Durante la mañana del 31 de diciembre, portando tarros de talco vacíos a los que abríamos una ranura a manera de alcancías, y latas de leche Klim, con las primeras monedas conseguidas entre los de casa, armábamos la comparsa en la que destacaba una viudita plañidera, niña o niño disfrazado con traje negro, para marchar gimiendo junto a su Viejo, al tiempo que con nuestro improvisado instrumental de percusión, hacíamos el coro, repitiendo acompasadamente la clásica muletilla: U-na-caridá-pa-ra-el-Vie-jo.
Cuando nos cansábamos o nos llamaban a comer, el Viejo quedaba sentado a la puerta de la casa, con un cigarro en la boca y una botella de trago, vacía, a su lado.
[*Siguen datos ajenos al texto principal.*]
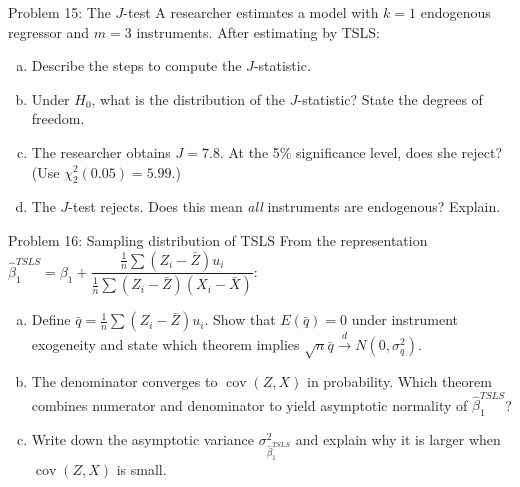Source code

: \documentclass[10pt]{beamer}
\begin{document}
\begin{frame}{Problem 15: The $J$-test}
\label{q15}
A researcher estimates a model with $k=1$ endogenous regressor and $m=3$ instruments. After estimating by TSLS:

\begin{enumerate}[(a)]
  \item Describe the steps to compute the $J$-statistic.
  \item Under $H_0$, what is the distribution of the $J$-statistic? State the degrees of freedom.
  \item The researcher obtains $J = 7.8$. At the 5\% significance level, does she reject? (Use $\chi^2_2(0.05) = 5.99$.)
  \item The $J$-test rejects. Does this mean \emph{all} instruments are endogenous? Explain.
\end{enumerate}

\vfill
\hfill\hyperlink{s15}{}
\end{frame}

\begin{frame}{Problem 16: Sampling distribution of TSLS}
\label{q16}
From the representation $\widehat{\beta}_1^{TSLS} = \beta_1 + \dfrac{\frac{1}{n}\sum(Z_i - \bar{Z})u_i}{\frac{1}{n}\sum(Z_i - \bar{Z})(X_i - \bar{X})}$:

\begin{enumerate}[(a)]
  \item Define $\bar{q} = \frac{1}{n}\sum(Z_i - \bar{Z})u_i$. Show that $E(\bar{q}) = 0$ under instrument exogeneity and state which theorem implies $\sqrt{n}\bar{q} \xrightarrow{d} N(0, \sigma_q^2)$.
  \item The denominator converges to $\operatorname{cov}(Z,X)$ in probability. Which theorem combines numerator and denominator to yield asymptotic normality of $\widehat{\beta}_1^{TSLS}$?
  \item Write down the asymptotic variance $\sigma_{\widehat{\beta}_1^{TSLS}}^2$ and explain why it is larger when $\operatorname{cov}(Z,X)$ is small.
\end{enumerate}

\vfill
\hfill\hyperlink{s16}{}
\end{frame}
\end{document}
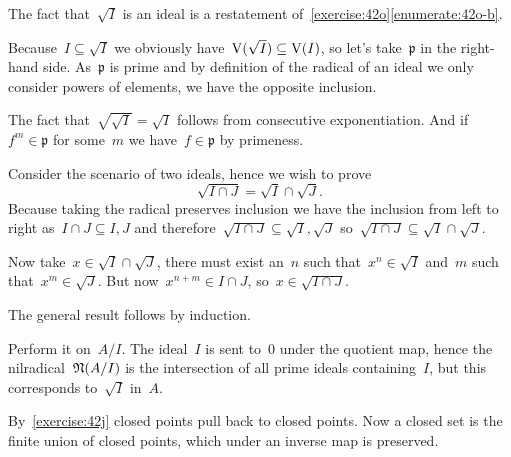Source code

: \begin{exercise} %
  \label{exercise:44d}
  The fact that~$\sqrt{I}$ is an ideal is a restatement of~\autoref{exercise:42o}\ref{enumerate:42o-b}.
  
  Because~$I\subseteq\sqrt{I}$ we obviously have~$\operatorname{V}(\sqrt{I})\subseteq\operatorname{V}(I)$, so let's take~$\mathfrak{p}$ in the right-hand side. As~$\mathfrak{p}$ is prime and by definition of the radical of an ideal we only consider powers of elements, we have the opposite inclusion.

  The fact that~$\sqrt{\sqrt{I}}=\sqrt{I}$ follows from consecutive exponentiation. And if~$f^m\in\mathfrak{p}$ for some~$m$ we have~$f\in\mathfrak{p}$ by primeness.
\end{exercise}

\begin{exercise}
  Consider the scenario of two ideals, hence we wish to prove
  \begin{equation}
    \sqrt{I\cap J}=\sqrt{I}\cap\sqrt{J}.
  \end{equation}
  Because taking the radical preserves inclusion we have the inclusion from left to right as~$I\cap J\subseteq I,J$ and therefore~$\sqrt{I\cap J}\subseteq\sqrt{I},\sqrt{J}$ so~$\sqrt{I\cap J}\subseteq\sqrt{I}\cap\sqrt{J}$.
  
  Now take~$x\in\sqrt{I}\cap\sqrt{J}$, there must exist an~$n$ such that~$x^n\in\sqrt{I}$ and~$m$ such that~$x^m\in\sqrt{J}$. But now~$x^{n+m}\in I\cap J$, so~$x\in\sqrt{I\cap J}$.

  The general result follows by induction.
\end{exercise}

\begin{exercise}
  \label{exercise:44f}
  Perform it on~$A/I$. The ideal~$I$ is sent to~$0$ under the quotient map, hence the nilradical~$\mathfrak{N}(A/I)$ is the intersection of all prime ideals containing~$I$, but this corresponds to~$\sqrt{I}$ in~$A$.
\end{exercise}

\begin{exercise}
  By~\autoref{exercise:42j} closed points pull back to closed points. Now a closed set is the finite union of closed points, which under an inverse map is preserved.
\end{exercise}

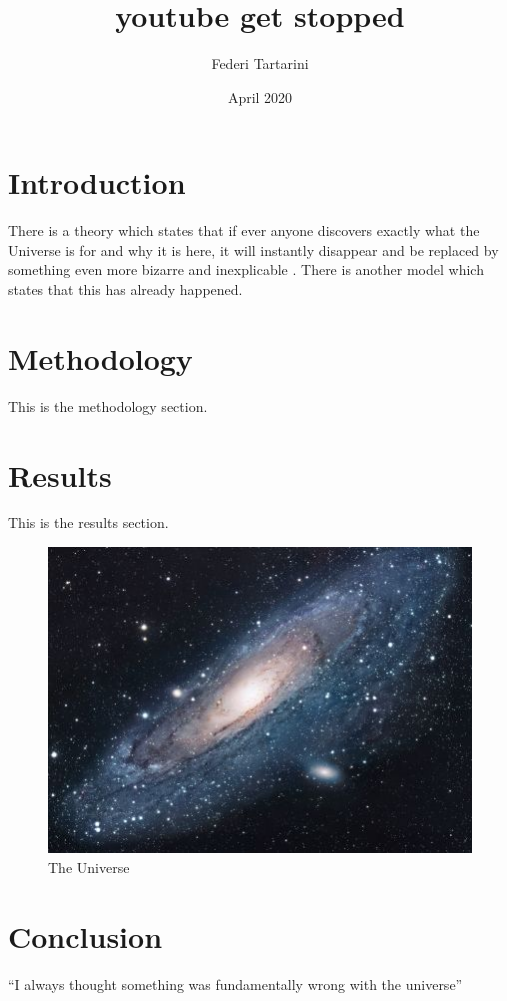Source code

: \documentclass{article}
\title{youtube get stopped}
\author{Federi Tartarini}
\date{April 2020}
\begin{document}
\maketitle

\section{Introduction}
There is a theory which states that if ever anyone discovers exactly what the Universe is for and why it is here, it will instantly disappear and be replaced by something even more bizarre and inexplicable \citep{databaseII}.
There is another model which states that this has already happened.

\section{Methodology}
This is the methodology section.

\section{Results}
This is the results section.

\begin{figure}[h!]
\centering
\includegraphics[scale=1.7]{universe}
\caption{The Universe}
\label{fig:universe}
\end{figure}

\section{Conclusion}
``I always thought something was fundamentally wrong with the universe'' \citep{adams1995hitchhiker}



\end{document}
Por la tarde intensificábamos la recaudación e íbamos participando en la redacción del testamento infantil para leerlo junto al de los mayores.
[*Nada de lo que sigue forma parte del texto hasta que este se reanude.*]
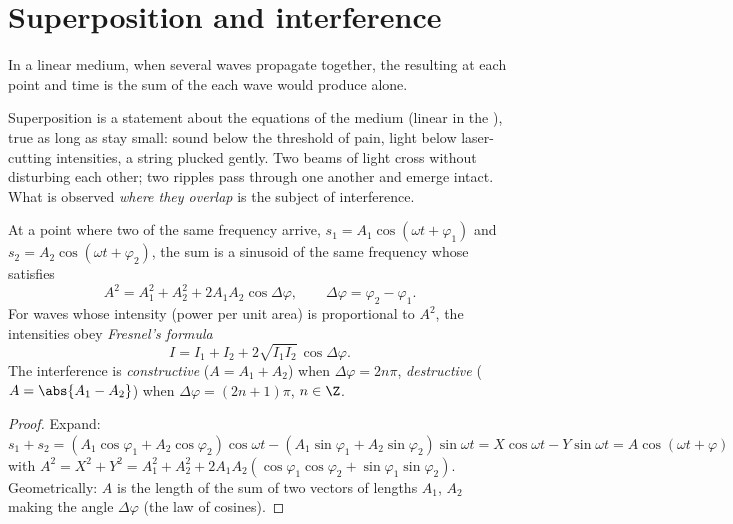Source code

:\section{Superposition and interference}

\begin{theorem}[Superposition]\label{thm:b1:wave-propagation:superposition}
In a linear medium, when several waves propagate together, the
resulting  at each point and time is the sum of the  each
wave would produce alone.
\end{theorem}
\admitted

\begin{remark}[Linearity]\label{rem:b1:wave-propagation:linearity}
Superposition is a statement about the equations of the medium (linear
in the ), true as long as  stay small: sound below the
threshold of pain, light below laser-cutting intensities, a string
plucked gently. Two beams of light cross without disturbing each other;
two ripples pass through one another and emerge intact. What is
observed \emph{where they overlap} is the subject of interference.
\end{remark}

\begin{theorem}\label{thm:b1:wave-propagation:fresnel}
At a point where two  of the same frequency arrive,
$s_1 = A_1\cos(\omega t + \varphi_1)$ and $s_2 = A_2\cos(\omega t + \varphi_2)$,
the sum is a sinusoid of the same frequency whose  satisfies
\[
A^2 = A_1^2 + A_2^2 + 2A_1A_2\cos\Delta\varphi,
\qquad \Delta\varphi = \varphi_2 - \varphi_1 .
\]
For waves whose intensity (power per unit area) is proportional to
$A^2$, the intensities obey \emph{Fresnel's formula}
\[
I = I_1 + I_2 + 2\sqrt{I_1 I_2}\,\cos\Delta\varphi .
\]
The interference is \emph{constructive} ($A = A_1 + A_2$) when
$\Delta\varphi = 2n\pi$, \emph{destructive} ($A = \abs{A_1 - A_2}$)
when $\Delta\varphi = (2n + 1)\pi$, $n \in \Z$.
\end{theorem}

\begin{proof}
Expand: $s_1 + s_2 = (A_1\cos\varphi_1 + A_2\cos\varphi_2)\cos\omega t -
(A_1\sin\varphi_1 + A_2\sin\varphi_2)\sin\omega t = X\cos\omega t -
Y\sin\omega t = A\cos(\omega t + \varphi)$ with $A^2 = X^2 + Y^2 =
A_1^2 + A_2^2 + 2A_1A_2(\cos\varphi_1\cos\varphi_2 + \sin\varphi_1\sin\varphi_2)$.
Geometrically: $A$ is the length of the sum of two vectors of lengths
$A_1$, $A_2$ making the angle $\Delta\varphi$ (the law of cosines).
\end{proof}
Ya al anochecer, agrupados en torno al monigote, en el extraño funeral, procedíamos a repartir proporcional y escrupulosamente el dinero entre quienes lo habíamos armado, paseado y llorado con todo el gusto de la ocasión.
Faltando pocos minutos para las 12 de la noche, algún adulto anunciaba la hora y nuestro Viejo, despojado de su sombrero prestado, de la corbata de gran señor y de los zapatos que alguien juzgaba "todavía buenecitos", era arrastrado hacia media calle para rociar su cuerpo con gasolina y lanzarle el fósforo que lo transformaría en una pira estruendosa.
El acelerado palpitar de nuestros corazones encendidos de excitación nos empujaba al abrazo general y a la expresión de recíprocos augurios. La parranda del Año nuevo comenzaba, mientras los restos humeantes del Viejo, volaban, esparciéndose a voluntad del viento por calles y veredas.